Apa yang selanjutnya dibentangkan Khoury memberikan kejutan-kejutan
yang tidak terduga, berporos pada masa lalu dan sejarah Templar serta
misi untuk menggabungkan tiga keyakinan besar yaitu Kristen (Katolik),
Yahudi, dan Muslim. Pengkhianatan terhadap kubu Templar menyebabkan misi
tersebut berkembang menjadi upaya untuk menjatuhkan salah satu dari
tiga keyakinan tersebut. Menyusup ke dalam misi besar Templar, salah
satu di antara tokoh novel memosisikan diri untuk menyelesaikan misi
Templar dengan alasan-alasannya sendiri. Misi Templar memang gagal
karena tenggelamnya The Falcon Temple, dan walaupun ada usaha untuk memperbaikinya, kesatria Templar yang terakhir terlambat tiba di Paris.
Khoury
seolah-olah membagi novelnya dalam dua wilayah.

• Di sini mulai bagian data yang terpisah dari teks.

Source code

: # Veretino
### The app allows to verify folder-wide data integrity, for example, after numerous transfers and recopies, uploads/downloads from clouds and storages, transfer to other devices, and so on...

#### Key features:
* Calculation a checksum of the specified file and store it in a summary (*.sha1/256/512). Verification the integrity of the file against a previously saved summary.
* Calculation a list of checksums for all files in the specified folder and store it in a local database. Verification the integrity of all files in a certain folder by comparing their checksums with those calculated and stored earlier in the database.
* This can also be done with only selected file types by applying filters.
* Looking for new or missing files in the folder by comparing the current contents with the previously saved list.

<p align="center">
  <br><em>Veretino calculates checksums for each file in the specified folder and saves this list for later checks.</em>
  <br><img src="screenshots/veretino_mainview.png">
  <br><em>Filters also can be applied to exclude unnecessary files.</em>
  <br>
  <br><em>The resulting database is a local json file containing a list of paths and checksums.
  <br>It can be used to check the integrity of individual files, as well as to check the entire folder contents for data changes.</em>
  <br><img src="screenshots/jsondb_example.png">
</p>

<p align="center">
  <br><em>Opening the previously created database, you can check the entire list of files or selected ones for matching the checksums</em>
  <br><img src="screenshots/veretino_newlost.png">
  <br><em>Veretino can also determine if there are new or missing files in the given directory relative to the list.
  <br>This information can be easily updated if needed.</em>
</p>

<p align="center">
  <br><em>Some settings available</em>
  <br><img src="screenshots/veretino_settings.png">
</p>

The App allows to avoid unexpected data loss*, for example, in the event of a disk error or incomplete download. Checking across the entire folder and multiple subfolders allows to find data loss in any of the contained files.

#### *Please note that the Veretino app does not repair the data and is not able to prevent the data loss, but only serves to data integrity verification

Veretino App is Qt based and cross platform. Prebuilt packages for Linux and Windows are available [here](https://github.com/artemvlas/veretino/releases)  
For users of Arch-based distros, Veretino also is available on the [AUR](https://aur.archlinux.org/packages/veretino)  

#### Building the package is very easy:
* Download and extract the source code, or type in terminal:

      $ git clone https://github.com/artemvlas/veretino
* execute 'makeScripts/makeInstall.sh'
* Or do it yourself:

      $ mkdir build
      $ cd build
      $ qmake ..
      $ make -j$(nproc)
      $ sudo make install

Pertama, serangkaian
peristiwa berdarah beserta pelacakan rahasia Templar yang merambat ke
wilayah Turki, kepulauan Yunani, bahkan Vatikan. Kedua, secara
provokatif Khoury membeberkan fakta dan hipotesisnya seputar keyakinan
besar yang eksis di dunia saat ini. Sepintas akan mengingatkan pada Warisan Templar,
seolah-olah pengarang-pengarang ini menggunakan data yang sama pada
beberapa tempat. Tetapi Khoury menampilkan dengan gemilang dan membentuk
penghalang bagi kecepatan pembaca memahami gedoran yang akan dilakukan
di ujung cerita. Di antara dua wilayah penceritaan itu, Khoury
menginsersi kekalahan, keruntuhan dan tipu muslihat seputar eksistensi
Ordo Templar serta perjuangan kesatria Templar terakhir. Seperti
penulis-penulis lain yang berangkat dari penulis skenario (misalnya
Sidney Sheldon dan Paul Christopher), Khoury juga mengemas bab-bab
dengan efektif, sehingga beberapa bab tampil begitu ramping dan
mempercepat eksekusi.
Ketika
penulis-penulis lain menambahkan bab prolog dan epilog ke dalam
novelnya, seringkali hal itu hanya mengindikasikan niat untuk membuat
sajian mereka tampak beda. Khoury menggunakan bab prolog dan epilog
dengan sangat efektif sehingga akan kehilangan greget kalau dua bagian
itu ditempatkan di posisi lain. Dalam dua bab inilah sesungguhnya
terletak keseluruhan misteri yang dipicu Khoury.
Pada
akhirnya, setelah berbagai pemikiran yang berpotensi menimbulkan
perbantahan, Khoury menutup novelnya dengan akhir yang mengejutkan.
Bacalah dengan baik-baik epilog novel ini dan temukan pelintiran gaya
Khoury yang menggedor kecerdasan pembaca yang tidak menempatkan kegiatan
baca sekedar untuk membunuh waktu. Apapun harapan Martin of Carmaux,
surat dari Aimard of Villier telah mencapai takdirnya sendiri sekaligus
memercikkan kejenakaan atas perkataan yang didengar Tess Chaykin dari
salah satu penunggang kuda di Metropolitan Museum of Art bahwa: Veritas vos liberabit.
Messiah Conspiracy sungguh sebuah novel thriller
parahistoris yang memukau, menegangkan, dan memberikan petualangan baca
yang mengesankan. Khoury menjabarkan novelnya dengan gaya sinematik.
Teknik ini berhasil memangkas kebosanan yang kerap timbul pada novel
dengan gaya bertutur yang bertele-tele. Ketika kita membaca novel ini
kita seakan-akan sedang menonton sebuah film tegang dan tidak bisa
menahan diri untuk mempercepat laju baca kita. Tak pelak, Messiah Conspiracy menjadi debut yang tidak terlupakan dari Raymond Khoury, sebuah tour de force seorang penulis skenario yang gemilang.
Seperti beberapa novel terbitan Dastan Books, yang hadir seolah-olah menjadi keunikan Dastan Books, novel yang berjudul asli The Last Templar ini diberi judul baru, Messiah Conspiracy. Meski mengingatkan pada buku hasil riset Philip Moore berjudul End of History: The Messiah Conspiracy, setelah membaca novel ini, judul baru ini terasa lebih pas, kuat, dan provokatif.